(Dataset entries)
━━━━━━
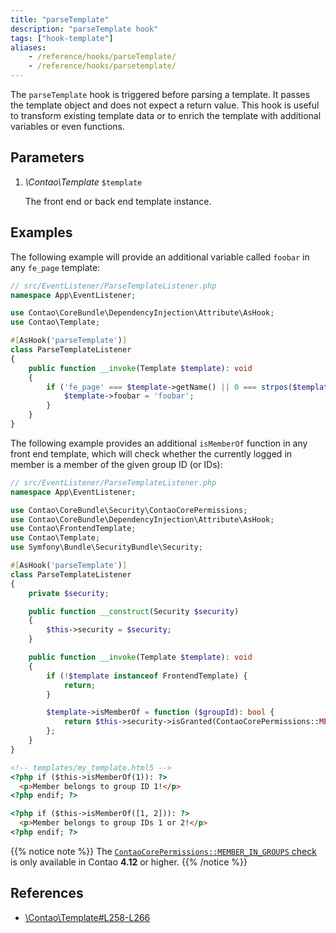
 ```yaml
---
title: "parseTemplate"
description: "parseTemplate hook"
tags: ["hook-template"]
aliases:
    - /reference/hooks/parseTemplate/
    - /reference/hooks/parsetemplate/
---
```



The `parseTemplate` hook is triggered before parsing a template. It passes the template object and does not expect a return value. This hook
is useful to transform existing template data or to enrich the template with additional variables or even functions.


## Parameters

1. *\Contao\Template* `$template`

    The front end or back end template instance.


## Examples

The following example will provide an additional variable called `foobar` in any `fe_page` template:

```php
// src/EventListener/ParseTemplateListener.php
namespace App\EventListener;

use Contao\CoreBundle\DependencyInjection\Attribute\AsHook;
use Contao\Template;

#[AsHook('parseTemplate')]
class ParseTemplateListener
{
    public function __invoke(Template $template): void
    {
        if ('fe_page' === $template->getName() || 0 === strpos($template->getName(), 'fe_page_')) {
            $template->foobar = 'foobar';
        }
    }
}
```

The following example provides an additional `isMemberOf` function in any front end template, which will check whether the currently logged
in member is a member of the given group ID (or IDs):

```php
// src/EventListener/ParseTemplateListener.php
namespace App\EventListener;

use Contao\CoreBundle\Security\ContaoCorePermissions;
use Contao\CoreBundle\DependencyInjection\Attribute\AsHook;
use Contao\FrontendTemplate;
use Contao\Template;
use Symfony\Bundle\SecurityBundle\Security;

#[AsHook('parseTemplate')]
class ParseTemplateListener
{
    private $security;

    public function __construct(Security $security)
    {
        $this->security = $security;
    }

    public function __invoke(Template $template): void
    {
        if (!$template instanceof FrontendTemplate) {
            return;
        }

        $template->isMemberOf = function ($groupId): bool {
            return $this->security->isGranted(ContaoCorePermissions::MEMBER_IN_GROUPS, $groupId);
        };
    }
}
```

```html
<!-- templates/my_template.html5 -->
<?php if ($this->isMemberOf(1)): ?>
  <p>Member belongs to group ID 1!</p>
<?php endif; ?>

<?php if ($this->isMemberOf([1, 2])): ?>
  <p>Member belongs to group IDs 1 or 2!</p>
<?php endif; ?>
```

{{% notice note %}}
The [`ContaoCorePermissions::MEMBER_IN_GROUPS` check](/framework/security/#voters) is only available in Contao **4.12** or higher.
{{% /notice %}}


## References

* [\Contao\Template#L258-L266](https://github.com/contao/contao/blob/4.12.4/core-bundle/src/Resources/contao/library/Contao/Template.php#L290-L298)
━━━━━━
Each line of the data that holds "hooks" should be reported.

    - /reference/hooks/parseTemplate/
    - /reference/hooks/parsetemplate/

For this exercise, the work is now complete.